[Stored items]
#####

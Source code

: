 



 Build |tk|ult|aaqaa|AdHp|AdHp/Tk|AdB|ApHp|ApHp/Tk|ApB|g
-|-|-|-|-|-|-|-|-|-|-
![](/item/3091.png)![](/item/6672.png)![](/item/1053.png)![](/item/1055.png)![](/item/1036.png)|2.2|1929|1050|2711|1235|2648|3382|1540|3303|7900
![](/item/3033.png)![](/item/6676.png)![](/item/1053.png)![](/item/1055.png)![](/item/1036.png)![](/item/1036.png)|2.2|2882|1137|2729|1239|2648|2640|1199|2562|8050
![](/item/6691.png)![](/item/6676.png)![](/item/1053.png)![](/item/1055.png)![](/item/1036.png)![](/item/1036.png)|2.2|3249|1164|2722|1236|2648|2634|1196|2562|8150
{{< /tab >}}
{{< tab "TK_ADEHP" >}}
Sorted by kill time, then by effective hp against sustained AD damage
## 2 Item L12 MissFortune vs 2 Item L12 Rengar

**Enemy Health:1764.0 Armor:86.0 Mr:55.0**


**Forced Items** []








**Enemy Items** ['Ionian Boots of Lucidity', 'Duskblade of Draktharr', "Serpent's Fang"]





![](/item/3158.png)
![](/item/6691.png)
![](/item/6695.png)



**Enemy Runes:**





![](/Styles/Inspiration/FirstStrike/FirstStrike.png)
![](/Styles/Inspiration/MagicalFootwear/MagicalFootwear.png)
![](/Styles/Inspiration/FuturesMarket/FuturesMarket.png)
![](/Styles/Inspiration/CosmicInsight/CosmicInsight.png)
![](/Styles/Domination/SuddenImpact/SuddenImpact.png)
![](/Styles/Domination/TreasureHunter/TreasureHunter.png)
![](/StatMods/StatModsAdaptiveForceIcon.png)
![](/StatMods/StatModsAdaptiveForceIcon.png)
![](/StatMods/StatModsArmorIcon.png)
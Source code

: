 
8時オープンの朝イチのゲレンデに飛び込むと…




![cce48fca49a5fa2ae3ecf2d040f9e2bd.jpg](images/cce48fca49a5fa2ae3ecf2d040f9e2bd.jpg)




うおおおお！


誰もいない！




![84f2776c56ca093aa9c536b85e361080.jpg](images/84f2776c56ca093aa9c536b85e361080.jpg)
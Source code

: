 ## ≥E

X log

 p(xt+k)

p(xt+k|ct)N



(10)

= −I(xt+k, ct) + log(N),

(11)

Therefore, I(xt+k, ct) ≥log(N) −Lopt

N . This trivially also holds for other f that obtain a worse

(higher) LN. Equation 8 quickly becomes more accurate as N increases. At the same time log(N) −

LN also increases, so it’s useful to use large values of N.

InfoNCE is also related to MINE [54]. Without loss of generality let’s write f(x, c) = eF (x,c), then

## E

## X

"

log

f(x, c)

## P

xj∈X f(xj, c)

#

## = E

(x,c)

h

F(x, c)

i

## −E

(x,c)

#####

> [YOUR GOAL]: Print all the entries above. Keep each one exact.

> [ANSWER SPACE]:
Source code

: 



 Build |tk|ult|aaqaa|AdHp|AdHp/Tk|AdB|ApHp|ApHp/Tk|ApB|g
-|-|-|-|-|-|-|-|-|-|-
![](/item/3091.png)![](/item/6672.png)![](/item/1053.png)![](/item/1055.png)![](/item/1036.png)|2.2|1929|1050|2711|1235|2648|3382|1540|3303|7900
![](/item/3033.png)![](/item/6676.png)![](/item/1053.png)![](/item/1055.png)![](/item/1036.png)![](/item/1036.png)|2.2|2882|1137|2729|1239|2648|2640|1199|2562|8050
![](/item/6691.png)![](/item/6676.png)![](/item/1053.png)![](/item/1055.png)![](/item/1036.png)![](/item/1036.png)|2.2|3249|1164|2722|1236|2648|2634|1196|2562|8150
{{< /tab >}}
{{< tab "TK_ADEHP" >}}
Sorted by kill time, then by effective hp against sustained AD damage
## 2 Item L12 MissFortune vs 2 Item L12 Rengar

**Enemy Health:1764.0 Armor:86.0 Mr:55.0**


**Forced Items** []








**Enemy Items** ['Ionian Boots of Lucidity', 'Duskblade of Draktharr', "Serpent's Fang"]





![](/item/3158.png)
![](/item/6691.png)
![](/item/6695.png)



**Enemy Runes:**





![](/Styles/Inspiration/FirstStrike/FirstStrike.png)
![](/Styles/Inspiration/MagicalFootwear/MagicalFootwear.png)
![](/Styles/Inspiration/FuturesMarket/FuturesMarket.png)
![](/Styles/Inspiration/CosmicInsight/CosmicInsight.png)
![](/Styles/Domination/SuddenImpact/SuddenImpact.png)
![](/Styles/Domination/TreasureHunter/TreasureHunter.png)
![](/StatMods/StatModsAdaptiveForceIcon.png)
![](/StatMods/StatModsAdaptiveForceIcon.png)
![](/StatMods/StatModsArmorIcon.png)
Source code

: 
8時オープンの朝イチのゲレンデに飛び込むと…




![cce48fca49a5fa2ae3ecf2d040f9e2bd.jpg](images/cce48fca49a5fa2ae3ecf2d040f9e2bd.jpg)




うおおおお！


誰もいない！




![84f2776c56ca093aa9c536b85e361080.jpg](images/84f2776c56ca093aa9c536b85e361080.jpg)
Source code

: ## ≥E

X log

 p(xt+k)

p(xt+k|ct)N



(10)

= −I(xt+k, ct) + log(N),

(11)

Therefore, I(xt+k, ct) ≥log(N) −Lopt

N . This trivially also holds for other f that obtain a worse

(higher) LN. Equation 8 quickly becomes more accurate as N increases. At the same time log(N) −

LN also increases, so it’s useful to use large values of N.

InfoNCE is also related to MINE [54]. Without loss of generality let’s write f(x, c) = eF (x,c), then

## E

## X

"

log

f(x, c)

## P

xj∈X f(xj, c)

#

## = E

(x,c)

h

F(x, c)

i

## −E

(x,c)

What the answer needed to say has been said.